# The low point - STD tests tomorro



## joannacroc (Dec 17, 2014)

I haven't been able to face going to get tested until this week. In a way I'm proud that I'm finally facing it, but it's a horrible truth to face that your spouse may have exposed you to God knows what by breaking his vows. I've been feeling sick all week and am kind of anxious to get it all over with. Anyone know how long full panel STD test results usually take? Thank God it has been a while since we had sex so I now know I'm not pregnant, but I'm so scared he has given me something. I am so angry at him for putting me through this.


----------



## Mr.Fisty (Nov 4, 2014)

It could take about a week or two. things like HIV usually manifests itself within 3 months of possible exposure. In rare cases, it takes about 6 months. RNA testing is more expensive, and is not available everywhere.


----------



## harrybrown (May 22, 2013)

Hope all the tests come back negative.


----------



## Primrose (Mar 4, 2015)

I got my results back in a week. I was 36 weeks pregnant when I had to tell my OB-GYN that I needed a repeat STD panel  Thank the good Lord all came back clear (although I was instructed to have another in 6 months).


----------



## RWB (Feb 6, 2010)

Yep, the cheaters paradox... It wasn't about you... I never meant to hurt you.

Yet the BS get to share the worst part ing blow an STD from an unfaithful spouse.
Remember, affair sex is rarely if ever protected sex in the make believe world of unicorns and rainbows.


----------



## joannacroc (Dec 17, 2014)

bb1984 said:


> I got my results back in a week. I was 36 weeks pregnant when I had to tell my OB-GYN that I needed a repeat STD panel  Thank the good Lord all came back clear (although I was instructed to have another in 6 months).

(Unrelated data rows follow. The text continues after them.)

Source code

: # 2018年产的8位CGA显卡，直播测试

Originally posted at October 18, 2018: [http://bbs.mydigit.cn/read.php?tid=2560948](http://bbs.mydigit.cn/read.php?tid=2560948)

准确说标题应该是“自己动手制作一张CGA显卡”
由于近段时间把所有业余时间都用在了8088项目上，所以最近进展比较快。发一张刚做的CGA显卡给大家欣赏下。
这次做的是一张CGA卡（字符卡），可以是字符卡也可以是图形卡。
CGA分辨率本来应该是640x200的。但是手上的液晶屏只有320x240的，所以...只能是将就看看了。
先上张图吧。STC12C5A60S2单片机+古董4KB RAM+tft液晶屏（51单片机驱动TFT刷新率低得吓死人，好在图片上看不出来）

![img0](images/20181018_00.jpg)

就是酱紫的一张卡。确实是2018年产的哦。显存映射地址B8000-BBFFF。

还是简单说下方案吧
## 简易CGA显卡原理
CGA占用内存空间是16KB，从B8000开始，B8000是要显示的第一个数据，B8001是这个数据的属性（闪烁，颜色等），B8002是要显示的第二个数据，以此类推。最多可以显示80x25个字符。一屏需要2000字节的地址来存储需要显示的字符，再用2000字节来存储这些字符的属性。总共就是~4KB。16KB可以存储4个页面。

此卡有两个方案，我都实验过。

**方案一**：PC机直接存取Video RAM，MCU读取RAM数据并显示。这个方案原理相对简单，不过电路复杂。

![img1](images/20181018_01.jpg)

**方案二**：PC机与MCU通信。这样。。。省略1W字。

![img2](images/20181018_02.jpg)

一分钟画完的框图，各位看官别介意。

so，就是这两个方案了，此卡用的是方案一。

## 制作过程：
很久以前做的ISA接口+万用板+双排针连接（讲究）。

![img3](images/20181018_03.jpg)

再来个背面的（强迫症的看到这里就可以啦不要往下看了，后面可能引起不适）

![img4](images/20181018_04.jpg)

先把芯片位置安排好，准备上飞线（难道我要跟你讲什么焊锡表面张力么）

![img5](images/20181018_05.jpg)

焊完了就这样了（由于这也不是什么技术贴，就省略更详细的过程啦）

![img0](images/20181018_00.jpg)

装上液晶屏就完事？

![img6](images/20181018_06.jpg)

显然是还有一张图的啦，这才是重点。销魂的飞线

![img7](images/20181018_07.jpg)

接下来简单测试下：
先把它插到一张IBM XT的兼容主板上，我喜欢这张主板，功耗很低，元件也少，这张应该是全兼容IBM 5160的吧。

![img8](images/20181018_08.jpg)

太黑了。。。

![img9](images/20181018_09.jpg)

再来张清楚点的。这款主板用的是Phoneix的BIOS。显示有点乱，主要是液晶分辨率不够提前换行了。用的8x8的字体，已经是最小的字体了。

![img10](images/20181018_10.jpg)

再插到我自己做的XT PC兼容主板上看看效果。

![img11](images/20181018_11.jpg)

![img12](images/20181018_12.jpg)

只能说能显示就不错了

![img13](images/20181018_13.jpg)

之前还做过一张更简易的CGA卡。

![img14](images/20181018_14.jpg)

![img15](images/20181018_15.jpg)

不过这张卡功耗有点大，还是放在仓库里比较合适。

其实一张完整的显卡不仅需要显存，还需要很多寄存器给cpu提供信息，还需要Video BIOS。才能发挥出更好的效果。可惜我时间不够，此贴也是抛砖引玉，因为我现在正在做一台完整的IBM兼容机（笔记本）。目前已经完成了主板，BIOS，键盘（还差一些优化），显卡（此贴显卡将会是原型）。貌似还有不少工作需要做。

That's a horrible situation to be in but I am so glad to hear tests came back negative. Many congratulations on your baby! I'm sure you'll be a wonderful mother and set a much better example as a parent. Not that it's a competition...


----------



## joannacroc (Dec 17, 2014)

Well, results apparently come back in a week. Crossing fingers. (To top it all off, my poor son hurt himself badly on the playground and had to take him to the ER and call his dad as per the terms of our agreement. Last person I wanted to see, but thank God my son was ok and was very brave about it all. It took a large amount of self restraint not to yell at/ find some rotten herring to slap my STBX with though - because apparently I think in Monty Python imagery.)


----------



## MattMatt (May 19, 2012)

RWB said:


> Yep, the cheaters paradox... It wasn't about you... I never meant to hurt you.
> 
> Yet the BS get to share the worst part ing blow an STD from an unfaithful spouse.
> Remember, affair sex is rarely if ever protected sex in the make believe world of unicorns and rainbows.


It's also because if you allow yourself to think about condoms you are acknowledging that you are going to cheat. That you are a cheat. 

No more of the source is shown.